Collected data:
# # # # #

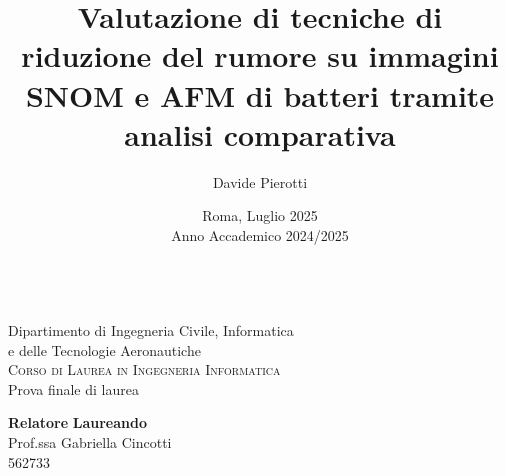 \documentclass[a4paper, 11pt, italian, oneside]{book}
\author{Davide Pierotti}
\date{\normalsize Roma, Luglio 2025\\Anno Accademico 2024/2025}
\title{Valutazione di tecniche di riduzione del rumore su immagini SNOM e AFM di batteri tramite analisi comparativa}
\begin{document}

\frontmatter
\makeatletter

\begin{titlepage}
	\begin{center}
		\\[1cm]

		\large{Dipartimento di Ingegneria Civile, Informatica\\e delle Tecnologie Aeronautiche\\
		\textsc{Corso di Laurea in Ingegneria Informatica}}\\[2cm]

		\bigskip
		Prova finale di laurea
		\medskip

		\textbf{\LARGE\@title}

		\vspace{4 cm}

		\noindent \textbf{Relatore} \hfill \textbf{Laureando} \\
		\noindent Prof.ssa Gabriella Cincotti \hfill \@author \\
		\hfill 562733 \\

		\begin{bottompar}
			\@date
		\end{bottompar}

	\end{center}
\end{titlepage}

\makeatother



\pagestyle{plain}
\setcounter{page}{0}
\tableofcontents
\listoftables
\listoffigures


\mainmatter
{}
\pagestyle{headings}








\end{document}
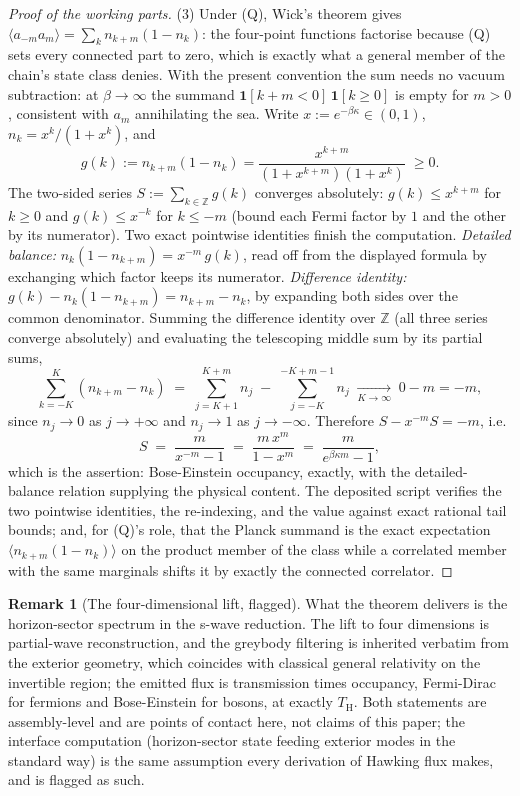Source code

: \documentclass[11pt]{article}
\theoremstyle{definition}
\newtheorem{remark}[theorem]{Remark}
\renewcommand{\TH}{T_{\mathrm{H}}} %
\begin{document}
\begin{proof}[Proof of the working parts]
(3) Under (Q), Wick's theorem gives $\langle a_{-m} a_m\rangle = \sum_{k} n_{k+m}(1 - n_k)$: the four-point functions factorise because (Q) sets every connected part to zero, which is exactly what a general member of the chain's state class denies. With the present convention the sum needs no vacuum subtraction: at $\beta \to \infty$ the summand $\mathbf{1}[k + m < 0]\,\mathbf{1}[k \geq 0]$ is empty for $m > 0$, consistent with $a_m$ annihilating the sea. Write $x := e^{-\beta\kappa} \in (0,1)$, $n_k = x^k/(1 + x^k)$, and
\[
g(k) := n_{k+m}(1 - n_k) = \frac{x^{k+m}}{(1 + x^{k+m})(1 + x^k)} \;\geq 0.
\]
The two-sided series $S := \sum_{k \in \mathbb{Z}} g(k)$ converges absolutely: $g(k) \leq x^{k+m}$ for $k \geq 0$ and $g(k) \leq x^{-k}$ for $k \leq -m$ (bound each Fermi factor by $1$ and the other by its numerator). Two exact pointwise identities finish the computation. \emph{Detailed balance:} $n_k(1 - n_{k+m}) = x^{-m}\, g(k)$, read off from the displayed formula by exchanging which factor keeps its numerator. \emph{Difference identity:} $g(k) - n_k(1 - n_{k+m}) = n_{k+m} - n_k$, by expanding both sides over the common denominator. Summing the difference identity over $\mathbb{Z}$ (all three series converge absolutely) and evaluating the telescoping middle sum by its partial sums,
\[
\sum_{k=-K}^{K} (n_{k+m} - n_k) \;=\; \sum_{j=K+1}^{K+m} n_j \;-\; \sum_{j=-K}^{-K+m-1} n_j \;\xrightarrow[K \to \infty]{}\; 0 - m = -m ,
\]
since $n_j \to 0$ as $j \to +\infty$ and $n_j \to 1$ as $j \to -\infty$. Therefore $S - x^{-m} S = -m$, i.e.
\[
S \;=\; \frac{m}{x^{-m} - 1} \;=\; \frac{m\,x^m}{1 - x^m} \;=\; \frac{m}{e^{\beta\kappa m} - 1} ,
\]
which is the assertion: Bose-Einstein occupancy, exactly, with the detailed-balance relation supplying the physical content. The deposited script verifies the two pointwise identities, the re-indexing, and the value against exact rational tail bounds; and, for (Q)'s role, that the Planck summand is the exact expectation $\langle n_{k+m}(1 - n_k)\rangle$ on the product member of the class while a correlated member with the same marginals shifts it by exactly the connected correlator.
\end{proof}

\begin{remark}[The four-dimensional lift, flagged]\label{rem:lift}
What the theorem delivers is the horizon-sector spectrum in the s-wave reduction. The lift to four dimensions is partial-wave reconstruction, and the greybody filtering is inherited verbatim from the exterior geometry, which coincides with classical general relativity on the invertible region; the emitted flux is transmission times occupancy, Fermi-Dirac for fermions and Bose-Einstein for bosons, at exactly $\TH$. Both statements are assembly-level and are points of contact here, not claims of this paper; the interface computation (horizon-sector state feeding exterior modes in the standard way) is the same assumption every derivation of Hawking flux makes, and is flagged as such.
\end{remark}
\end{document}
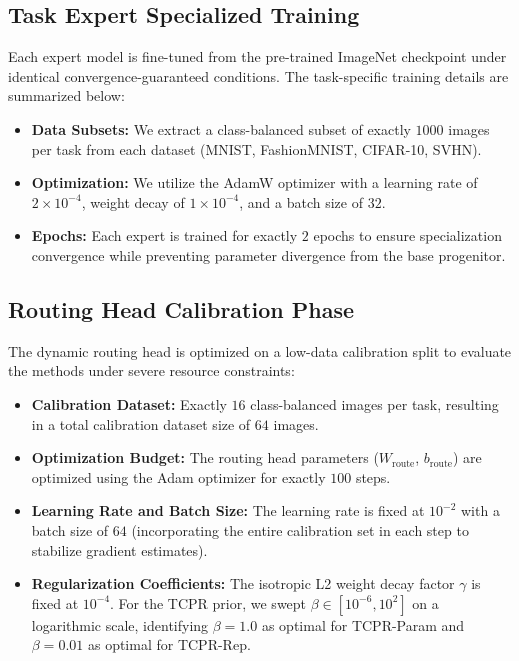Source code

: \documentclass{article}
\theoremstyle{plain}
\theoremstyle{definition}
\theoremstyle{remark}
\begin{document}
\subsection{Task Expert Specialized Training}
Each expert model is fine-tuned from the pre-trained ImageNet checkpoint under identical convergence-guaranteed conditions. The task-specific training details are summarized below:
\begin{itemize}
    \item \textbf{Data Subsets:} We extract a class-balanced subset of exactly $1000$ images per task from each dataset (MNIST, FashionMNIST, CIFAR-10, SVHN).
    \item \textbf{Optimization:} We utilize the AdamW optimizer with a learning rate of $2 \times 10^{-4}$, weight decay of $1 \times 10^{-4}$, and a batch size of $32$.
    \item \textbf{Epochs:} Each expert is trained for exactly $2$ epochs to ensure specialization convergence while preventing parameter divergence from the base progenitor.
\end{itemize}

\subsection{Routing Head Calibration Phase}
The dynamic routing head is optimized on a low-data calibration split to evaluate the methods under severe resource constraints:
\begin{itemize}
    \item \textbf{Calibration Dataset:} Exactly $16$ class-balanced images per task, resulting in a total calibration dataset size of $64$ images.
    \item \textbf{Optimization Budget:} The routing head parameters ($W_{\text{route}}$, $b_{\text{route}}$) are optimized using the Adam optimizer for exactly $100$ steps.
    \item \textbf{Learning Rate and Batch Size:} The learning rate is fixed at $10^{-2}$ with a batch size of $64$ (incorporating the entire calibration set in each step to stabilize gradient estimates).
    \item \textbf{Regularization Coefficients:} The isotropic L2 weight decay factor $\gamma$ is fixed at $10^{-4}$. For the TCPR prior, we swept $\beta \in [10^{-6}, 10^2]$ on a logarithmic scale, identifying $\beta = 1.0$ as optimal for TCPR-Param and $\beta = 0.01$ as optimal for TCPR-Rep.
\end{itemize}
\end{document}
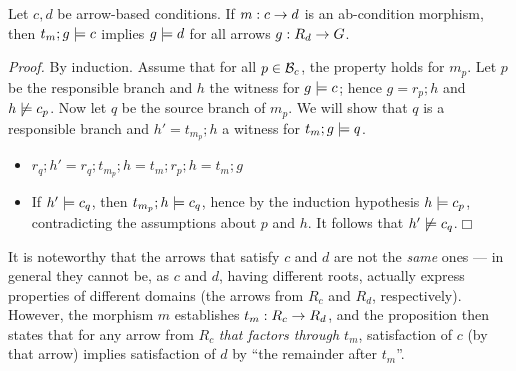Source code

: \begin{proposition}
Let $c,d$ be arrow-based conditions. If $m:c\rightarrow d$ is an ab-condition morphism, then $t_m;g\models c$ implies $g \models d$ for all arrows $g:R_d\rightarrow G$.
\end{proposition}
%
\emph{Proof.} By induction. Assume that for all $p\in \mathcal{B}_c$, the property holds for $m_p$. Let $p$ be the responsible branch and $h$ the witness for $g\models c$; hence $g=r_p;h$ and $h\not\models c_p$. Now let $q$ be the source branch of $m_p$. We will show that $q$ is a responsible branch and $h'=t_{m_p};h$ a witness for $t_m;g\models q$.
\begin{itemize}
\item $r_q;h'=r_q;t_{m_p};h=t_m;r_p;h=t_m;g$
\item If $h'\models c_q$, then $t_{m_p};h\models c_q$, hence by the induction hypothesis $h\models c_p$, contradicting the assumptions about $p$ and $h$. It follows that $h'\not\models c_q$.\hfill$\Box$
\end{itemize}
%
It is noteworthy that the arrows that satisfy $c$ and $d$ are not the \emph{same} ones --- in general they cannot be, as $c$ and $d$, having different roots, actually express properties of different domains (the arrows from $R_c$ and $R_d$, respectively). However, the morphism $m$ establishes $t_m:R_c\rightarrow R_d$, and the proposition then states that for any arrow from $R_c$ \emph{that factors through $t_m$}, satisfaction of $c$ (by that arrow) implies satisfaction of $d$ by ``the remainder after $t_m$''.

# # # # #

What you need to do: Please give the data again unaltered, leaving out any images.

Written response:
 \documentclass[a4paper, 11pt, italian, oneside]{book}
\author{Davide Pierotti}
\date{\normalsize Roma, Luglio 2025\\Anno Accademico 2024/2025}
\title{Valutazione di tecniche di riduzione del rumore su immagini SNOM e AFM di batteri tramite analisi comparativa}
\begin{document}

\frontmatter
\makeatletter

\begin{titlepage}
	\begin{center}
		\\[1cm]

		\large{Dipartimento di Ingegneria Civile, Informatica\\e delle Tecnologie Aeronautiche\\
		\textsc{Corso di Laurea in Ingegneria Informatica}}\\[2cm]

		\bigskip
		Prova finale di laurea
		\medskip

		\textbf{\LARGE\@title}

		\vspace{4 cm}

		\noindent \textbf{Relatore} \hfill \textbf{Laureando} \\
		\noindent Prof.ssa Gabriella Cincotti \hfill \@author \\
		\hfill 562733 \\

		\begin{bottompar}
			\@date
		\end{bottompar}

	\end{center}
\end{titlepage}

\makeatother



\pagestyle{plain}
\setcounter{page}{0}
\tableofcontents
\listoftables
\listoffigures


\mainmatter
{}
\pagestyle{headings}








\end{document}
Source code

: \documentclass[11pt]{article}
\theoremstyle{definition}
\newtheorem{remark}[theorem]{Remark}
\renewcommand{\TH}{T_{\mathrm{H}}} %
\begin{document}
\begin{proof}[Proof of the working parts]
(3) Under (Q), Wick's theorem gives $\langle a_{-m} a_m\rangle = \sum_{k} n_{k+m}(1 - n_k)$: the four-point functions factorise because (Q) sets every connected part to zero, which is exactly what a general member of the chain's state class denies. With the present convention the sum needs no vacuum subtraction: at $\beta \to \infty$ the summand $\mathbf{1}[k + m < 0]\,\mathbf{1}[k \geq 0]$ is empty for $m > 0$, consistent with $a_m$ annihilating the sea. Write $x := e^{-\beta\kappa} \in (0,1)$, $n_k = x^k/(1 + x^k)$, and
\[
g(k) := n_{k+m}(1 - n_k) = \frac{x^{k+m}}{(1 + x^{k+m})(1 + x^k)} \;\geq 0.
\]
The two-sided series $S := \sum_{k \in \mathbb{Z}} g(k)$ converges absolutely: $g(k) \leq x^{k+m}$ for $k \geq 0$ and $g(k) \leq x^{-k}$ for $k \leq -m$ (bound each Fermi factor by $1$ and the other by its numerator). Two exact pointwise identities finish the computation. \emph{Detailed balance:} $n_k(1 - n_{k+m}) = x^{-m}\, g(k)$, read off from the displayed formula by exchanging which factor keeps its numerator. \emph{Difference identity:} $g(k) - n_k(1 - n_{k+m}) = n_{k+m} - n_k$, by expanding both sides over the common denominator. Summing the difference identity over $\mathbb{Z}$ (all three series converge absolutely) and evaluating the telescoping middle sum by its partial sums,
\[
\sum_{k=-K}^{K} (n_{k+m} - n_k) \;=\; \sum_{j=K+1}^{K+m} n_j \;-\; \sum_{j=-K}^{-K+m-1} n_j \;\xrightarrow[K \to \infty]{}\; 0 - m = -m ,
\]
since $n_j \to 0$ as $j \to +\infty$ and $n_j \to 1$ as $j \to -\infty$. Therefore $S - x^{-m} S = -m$, i.e.
\[
S \;=\; \frac{m}{x^{-m} - 1} \;=\; \frac{m\,x^m}{1 - x^m} \;=\; \frac{m}{e^{\beta\kappa m} - 1} ,
\]
which is the assertion: Bose-Einstein occupancy, exactly, with the detailed-balance relation supplying the physical content. The deposited script verifies the two pointwise identities, the re-indexing, and the value against exact rational tail bounds; and, for (Q)'s role, that the Planck summand is the exact expectation $\langle n_{k+m}(1 - n_k)\rangle$ on the product member of the class while a correlated member with the same marginals shifts it by exactly the connected correlator.
\end{proof}

\begin{remark}[The four-dimensional lift, flagged]\label{rem:lift}
What the theorem delivers is the horizon-sector spectrum in the s-wave reduction. The lift to four dimensions is partial-wave reconstruction, and the greybody filtering is inherited verbatim from the exterior geometry, which coincides with classical general relativity on the invertible region; the emitted flux is transmission times occupancy, Fermi-Dirac for fermions and Bose-Einstein for bosons, at exactly $\TH$. Both statements are assembly-level and are points of contact here, not claims of this paper; the interface computation (horizon-sector state feeding exterior modes in the standard way) is the same assumption every derivation of Hawking flux makes, and is flagged as such.
\end{remark}
\end{document}
Source code

: \documentclass{article}
\theoremstyle{plain}
\theoremstyle{definition}
\theoremstyle{remark}
\begin{document}
\subsection{Task Expert Specialized Training}
Each expert model is fine-tuned from the pre-trained ImageNet checkpoint under identical convergence-guaranteed conditions. The task-specific training details are summarized below:
\begin{itemize}
    \item \textbf{Data Subsets:} We extract a class-balanced subset of exactly $1000$ images per task from each dataset (MNIST, FashionMNIST, CIFAR-10, SVHN).
    \item \textbf{Optimization:} We utilize the AdamW optimizer with a learning rate of $2 \times 10^{-4}$, weight decay of $1 \times 10^{-4}$, and a batch size of $32$.
    \item \textbf{Epochs:} Each expert is trained for exactly $2$ epochs to ensure specialization convergence while preventing parameter divergence from the base progenitor.
\end{itemize}

\subsection{Routing Head Calibration Phase}
The dynamic routing head is optimized on a low-data calibration split to evaluate the methods under severe resource constraints:
\begin{itemize}
    \item \textbf{Calibration Dataset:} Exactly $16$ class-balanced images per task, resulting in a total calibration dataset size of $64$ images.
    \item \textbf{Optimization Budget:} The routing head parameters ($W_{\text{route}}$, $b_{\text{route}}$) are optimized using the Adam optimizer for exactly $100$ steps.
    \item \textbf{Learning Rate and Batch Size:} The learning rate is fixed at $10^{-2}$ with a batch size of $64$ (incorporating the entire calibration set in each step to stabilize gradient estimates).
    \item \textbf{Regularization Coefficients:} The isotropic L2 weight decay factor $\gamma$ is fixed at $10^{-4}$. For the TCPR prior, we swept $\beta \in [10^{-6}, 10^2]$ on a logarithmic scale, identifying $\beta = 1.0$ as optimal for TCPR-Param and $\beta = 0.01$ as optimal for TCPR-Rep.
\end{itemize}
\end{document}
Source code

: \begin{proposition}
Let $c,d$ be arrow-based conditions. If $m:c\rightarrow d$ is an ab-condition morphism, then $t_m;g\models c$ implies $g \models d$ for all arrows $g:R_d\rightarrow G$.
\end{proposition}
%
\emph{Proof.} By induction. Assume that for all $p\in \mathcal{B}_c$, the property holds for $m_p$. Let $p$ be the responsible branch and $h$ the witness for $g\models c$; hence $g=r_p;h$ and $h\not\models c_p$. Now let $q$ be the source branch of $m_p$. We will show that $q$ is a responsible branch and $h'=t_{m_p};h$ a witness for $t_m;g\models q$.
\begin{itemize}
\item $r_q;h'=r_q;t_{m_p};h=t_m;r_p;h=t_m;g$
\item If $h'\models c_q$, then $t_{m_p};h\models c_q$, hence by the induction hypothesis $h\models c_p$, contradicting the assumptions about $p$ and $h$. It follows that $h'\not\models c_q$.\hfill$\Box$
\end{itemize}
%
It is noteworthy that the arrows that satisfy $c$ and $d$ are not the \emph{same} ones --- in general they cannot be, as $c$ and $d$, having different roots, actually express properties of different domains (the arrows from $R_c$ and $R_d$, respectively). However, the morphism $m$ establishes $t_m:R_c\rightarrow R_d$, and the proposition then states that for any arrow from $R_c$ \emph{that factors through $t_m$}, satisfaction of $c$ (by that arrow) implies satisfaction of $d$ by ``the remainder after $t_m$''.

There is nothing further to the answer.